Stored dataset items:
+ + + +

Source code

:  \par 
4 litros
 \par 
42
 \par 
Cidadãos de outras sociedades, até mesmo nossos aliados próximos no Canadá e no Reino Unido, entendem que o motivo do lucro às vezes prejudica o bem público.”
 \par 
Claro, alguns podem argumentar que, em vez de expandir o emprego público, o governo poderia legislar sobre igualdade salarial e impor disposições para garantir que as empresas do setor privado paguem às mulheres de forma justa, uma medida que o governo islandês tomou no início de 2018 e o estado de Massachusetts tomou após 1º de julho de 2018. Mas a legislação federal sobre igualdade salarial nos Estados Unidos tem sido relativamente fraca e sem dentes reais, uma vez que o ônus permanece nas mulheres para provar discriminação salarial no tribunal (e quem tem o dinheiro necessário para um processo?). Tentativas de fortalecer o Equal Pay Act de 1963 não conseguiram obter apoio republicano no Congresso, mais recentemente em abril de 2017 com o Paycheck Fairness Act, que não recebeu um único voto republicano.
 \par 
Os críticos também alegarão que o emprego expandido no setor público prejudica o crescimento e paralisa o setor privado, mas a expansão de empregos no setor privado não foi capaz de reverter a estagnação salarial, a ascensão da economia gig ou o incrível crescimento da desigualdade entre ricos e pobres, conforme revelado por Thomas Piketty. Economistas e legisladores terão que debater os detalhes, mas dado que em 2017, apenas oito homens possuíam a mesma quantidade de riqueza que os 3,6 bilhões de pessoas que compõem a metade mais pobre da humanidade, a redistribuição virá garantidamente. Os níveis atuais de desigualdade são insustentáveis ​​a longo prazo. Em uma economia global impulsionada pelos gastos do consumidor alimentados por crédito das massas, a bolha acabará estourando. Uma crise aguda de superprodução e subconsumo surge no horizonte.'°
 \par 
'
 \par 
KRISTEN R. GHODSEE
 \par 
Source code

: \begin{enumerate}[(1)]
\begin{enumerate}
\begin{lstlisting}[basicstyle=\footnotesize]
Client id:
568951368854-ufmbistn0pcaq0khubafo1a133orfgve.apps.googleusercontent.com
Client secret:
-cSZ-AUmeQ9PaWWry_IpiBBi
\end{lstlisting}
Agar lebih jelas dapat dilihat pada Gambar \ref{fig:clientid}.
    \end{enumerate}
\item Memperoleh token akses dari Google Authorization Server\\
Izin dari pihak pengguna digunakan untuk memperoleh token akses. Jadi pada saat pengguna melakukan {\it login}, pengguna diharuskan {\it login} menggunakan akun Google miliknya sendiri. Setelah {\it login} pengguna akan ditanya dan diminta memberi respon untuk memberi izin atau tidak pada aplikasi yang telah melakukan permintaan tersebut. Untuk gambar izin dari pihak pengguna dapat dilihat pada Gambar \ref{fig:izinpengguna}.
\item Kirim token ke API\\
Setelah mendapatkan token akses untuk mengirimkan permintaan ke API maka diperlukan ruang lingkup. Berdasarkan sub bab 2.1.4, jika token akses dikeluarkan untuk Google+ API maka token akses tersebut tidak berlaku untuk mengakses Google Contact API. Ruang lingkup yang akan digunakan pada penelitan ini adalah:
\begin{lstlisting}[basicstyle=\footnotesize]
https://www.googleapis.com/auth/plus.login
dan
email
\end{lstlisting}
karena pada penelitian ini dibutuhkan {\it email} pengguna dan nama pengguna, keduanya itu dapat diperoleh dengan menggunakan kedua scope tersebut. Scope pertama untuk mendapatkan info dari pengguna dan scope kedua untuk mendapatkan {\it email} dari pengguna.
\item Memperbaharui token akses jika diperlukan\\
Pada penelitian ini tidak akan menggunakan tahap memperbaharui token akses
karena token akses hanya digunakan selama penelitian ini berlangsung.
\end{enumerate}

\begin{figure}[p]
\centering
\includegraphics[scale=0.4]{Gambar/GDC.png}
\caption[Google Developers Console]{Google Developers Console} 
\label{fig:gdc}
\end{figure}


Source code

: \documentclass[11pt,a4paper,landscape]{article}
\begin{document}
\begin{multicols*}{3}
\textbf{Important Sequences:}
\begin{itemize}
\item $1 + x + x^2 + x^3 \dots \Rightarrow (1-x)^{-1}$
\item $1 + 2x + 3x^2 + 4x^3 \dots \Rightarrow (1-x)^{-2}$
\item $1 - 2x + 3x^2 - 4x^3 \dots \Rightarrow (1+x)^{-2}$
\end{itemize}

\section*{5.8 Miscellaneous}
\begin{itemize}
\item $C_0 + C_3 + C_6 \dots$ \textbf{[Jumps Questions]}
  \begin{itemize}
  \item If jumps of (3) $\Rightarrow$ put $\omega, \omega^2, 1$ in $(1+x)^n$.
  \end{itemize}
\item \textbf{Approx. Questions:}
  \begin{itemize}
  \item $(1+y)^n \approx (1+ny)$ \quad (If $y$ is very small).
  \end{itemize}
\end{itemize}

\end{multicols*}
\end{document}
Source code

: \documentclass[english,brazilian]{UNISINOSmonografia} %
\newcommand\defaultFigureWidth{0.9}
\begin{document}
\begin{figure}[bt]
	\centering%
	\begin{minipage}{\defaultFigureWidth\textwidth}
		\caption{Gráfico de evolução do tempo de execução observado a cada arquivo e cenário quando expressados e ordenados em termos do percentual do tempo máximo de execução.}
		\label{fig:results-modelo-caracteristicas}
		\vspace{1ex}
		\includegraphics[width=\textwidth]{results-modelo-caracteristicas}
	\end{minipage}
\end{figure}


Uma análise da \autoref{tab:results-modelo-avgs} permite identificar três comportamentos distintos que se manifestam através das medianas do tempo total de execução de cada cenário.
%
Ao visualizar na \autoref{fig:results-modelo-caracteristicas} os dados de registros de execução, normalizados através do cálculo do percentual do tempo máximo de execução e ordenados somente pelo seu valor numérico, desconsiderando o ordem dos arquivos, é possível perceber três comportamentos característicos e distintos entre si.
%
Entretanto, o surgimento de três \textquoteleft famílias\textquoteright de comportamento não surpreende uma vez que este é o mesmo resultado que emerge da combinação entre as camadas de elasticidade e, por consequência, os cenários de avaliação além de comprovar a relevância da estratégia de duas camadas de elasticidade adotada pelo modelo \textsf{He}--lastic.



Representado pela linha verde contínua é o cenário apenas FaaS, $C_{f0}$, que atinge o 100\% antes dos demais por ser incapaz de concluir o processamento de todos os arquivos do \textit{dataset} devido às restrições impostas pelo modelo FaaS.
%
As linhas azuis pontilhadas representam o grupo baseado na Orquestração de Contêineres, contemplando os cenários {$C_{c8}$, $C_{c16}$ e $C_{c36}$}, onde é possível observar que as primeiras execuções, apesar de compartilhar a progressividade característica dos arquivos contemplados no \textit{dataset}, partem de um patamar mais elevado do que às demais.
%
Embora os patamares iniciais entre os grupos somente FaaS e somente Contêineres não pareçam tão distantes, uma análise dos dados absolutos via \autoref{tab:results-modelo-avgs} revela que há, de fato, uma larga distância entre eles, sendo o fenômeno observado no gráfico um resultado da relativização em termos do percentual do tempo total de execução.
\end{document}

+ + + +

Write out every entry verbatim.

WRITTEN ANSWER:
Source code

:  \par 
4 litros
 \par 
42
 \par 
Cidadãos de outras sociedades, até mesmo nossos aliados próximos no Canadá e no Reino Unido, entendem que o motivo do lucro às vezes prejudica o bem público.”
 \par 
Claro, alguns podem argumentar que, em vez de expandir o emprego público, o governo poderia legislar sobre igualdade salarial e impor disposições para garantir que as empresas do setor privado paguem às mulheres de forma justa, uma medida que o governo islandês tomou no início de 2018 e o estado de Massachusetts tomou após 1º de julho de 2018. Mas a legislação federal sobre igualdade salarial nos Estados Unidos tem sido relativamente fraca e sem dentes reais, uma vez que o ônus permanece nas mulheres para provar discriminação salarial no tribunal (e quem tem o dinheiro necessário para um processo?). Tentativas de fortalecer o Equal Pay Act de 1963 não conseguiram obter apoio republicano no Congresso, mais recentemente em abril de 2017 com o Paycheck Fairness Act, que não recebeu um único voto republicano.
 \par 
Os críticos também alegarão que o emprego expandido no setor público prejudica o crescimento e paralisa o setor privado, mas a expansão de empregos no setor privado não foi capaz de reverter a estagnação salarial, a ascensão da economia gig ou o incrível crescimento da desigualdade entre ricos e pobres, conforme revelado por Thomas Piketty. Economistas e legisladores terão que debater os detalhes, mas dado que em 2017, apenas oito homens possuíam a mesma quantidade de riqueza que os 3,6 bilhões de pessoas que compõem a metade mais pobre da humanidade, a redistribuição virá garantidamente. Os níveis atuais de desigualdade são insustentáveis ​​a longo prazo. Em uma economia global impulsionada pelos gastos do consumidor alimentados por crédito das massas, a bolha acabará estourando. Uma crise aguda de superprodução e subconsumo surge no horizonte.'°
 \par 
'
 \par 
KRISTEN R. GHODSEE
 \par 
Source code

: \begin{enumerate}[(1)]
\begin{enumerate}
\begin{lstlisting}[basicstyle=\footnotesize]
Client id:
568951368854-ufmbistn0pcaq0khubafo1a133orfgve.apps.googleusercontent.com
Client secret:
-cSZ-AUmeQ9PaWWry_IpiBBi
\end{lstlisting}
Agar lebih jelas dapat dilihat pada Gambar \ref{fig:clientid}.
    \end{enumerate}
\item Memperoleh token akses dari Google Authorization Server\\
Izin dari pihak pengguna digunakan untuk memperoleh token akses. Jadi pada saat pengguna melakukan {\it login}, pengguna diharuskan {\it login} menggunakan akun Google miliknya sendiri. Setelah {\it login} pengguna akan ditanya dan diminta memberi respon untuk memberi izin atau tidak pada aplikasi yang telah melakukan permintaan tersebut. Untuk gambar izin dari pihak pengguna dapat dilihat pada Gambar \ref{fig:izinpengguna}.
\item Kirim token ke API\\
Setelah mendapatkan token akses untuk mengirimkan permintaan ke API maka diperlukan ruang lingkup. Berdasarkan sub bab 2.1.4, jika token akses dikeluarkan untuk Google+ API maka token akses tersebut tidak berlaku untuk mengakses Google Contact API. Ruang lingkup yang akan digunakan pada penelitan ini adalah:
\begin{lstlisting}[basicstyle=\footnotesize]
https://www.googleapis.com/auth/plus.login
dan
email
\end{lstlisting}
karena pada penelitian ini dibutuhkan {\it email} pengguna dan nama pengguna, keduanya itu dapat diperoleh dengan menggunakan kedua scope tersebut. Scope pertama untuk mendapatkan info dari pengguna dan scope kedua untuk mendapatkan {\it email} dari pengguna.
\item Memperbaharui token akses jika diperlukan\\
Pada penelitian ini tidak akan menggunakan tahap memperbaharui token akses
karena token akses hanya digunakan selama penelitian ini berlangsung.
\end{enumerate}

\begin{figure}[p]
\centering
\includegraphics[scale=0.4]{Gambar/GDC.png}
\caption[Google Developers Console]{Google Developers Console} 
\label{fig:gdc}
\end{figure}


Source code

: \documentclass[11pt,a4paper,landscape]{article}
\begin{document}
\begin{multicols*}{3}
\textbf{Important Sequences:}
\begin{itemize}
\item $1 + x + x^2 + x^3 \dots \Rightarrow (1-x)^{-1}$
\item $1 + 2x + 3x^2 + 4x^3 \dots \Rightarrow (1-x)^{-2}$
\item $1 - 2x + 3x^2 - 4x^3 \dots \Rightarrow (1+x)^{-2}$
\end{itemize}

\section*{5.8 Miscellaneous}
\begin{itemize}
\item $C_0 + C_3 + C_6 \dots$ \textbf{[Jumps Questions]}
  \begin{itemize}
  \item If jumps of (3) $\Rightarrow$ put $\omega, \omega^2, 1$ in $(1+x)^n$.
  \end{itemize}
\item \textbf{Approx. Questions:}
  \begin{itemize}
  \item $(1+y)^n \approx (1+ny)$ \quad (If $y$ is very small).
  \end{itemize}
\end{itemize}

\end{multicols*}
\end{document}
Source code

: \documentclass[english,brazilian]{UNISINOSmonografia} %
\newcommand\defaultFigureWidth{0.9}
\begin{document}
\begin{figure}[bt]
	\centering%
	\begin{minipage}{\defaultFigureWidth\textwidth}
		\caption{Gráfico de evolução do tempo de execução observado a cada arquivo e cenário quando expressados e ordenados em termos do percentual do tempo máximo de execução.}
		\label{fig:results-modelo-caracteristicas}
		\vspace{1ex}
		\includegraphics[width=\textwidth]{results-modelo-caracteristicas}
	\end{minipage}
\end{figure}


Uma análise da \autoref{tab:results-modelo-avgs} permite identificar três comportamentos distintos que se manifestam através das medianas do tempo total de execução de cada cenário.
%
Ao visualizar na \autoref{fig:results-modelo-caracteristicas} os dados de registros de execução, normalizados através do cálculo do percentual do tempo máximo de execução e ordenados somente pelo seu valor numérico, desconsiderando o ordem dos arquivos, é possível perceber três comportamentos característicos e distintos entre si.
%
Entretanto, o surgimento de três \textquoteleft famílias\textquoteright de comportamento não surpreende uma vez que este é o mesmo resultado que emerge da combinação entre as camadas de elasticidade e, por consequência, os cenários de avaliação além de comprovar a relevância da estratégia de duas camadas de elasticidade adotada pelo modelo \textsf{He}--lastic.



Representado pela linha verde contínua é o cenário apenas FaaS, $C_{f0}$, que atinge o 100\% antes dos demais por ser incapaz de concluir o processamento de todos os arquivos do \textit{dataset} devido às restrições impostas pelo modelo FaaS.
%
As linhas azuis pontilhadas representam o grupo baseado na Orquestração de Contêineres, contemplando os cenários {$C_{c8}$, $C_{c16}$ e $C_{c36}$}, onde é possível observar que as primeiras execuções, apesar de compartilhar a progressividade característica dos arquivos contemplados no \textit{dataset}, partem de um patamar mais elevado do que às demais.
%
Embora os patamares iniciais entre os grupos somente FaaS e somente Contêineres não pareçam tão distantes, uma análise dos dados absolutos via \autoref{tab:results-modelo-avgs} revela que há, de fato, uma larga distância entre eles, sendo o fenômeno observado no gráfico um resultado da relativização em termos do percentual do tempo total de execução.
\end{document}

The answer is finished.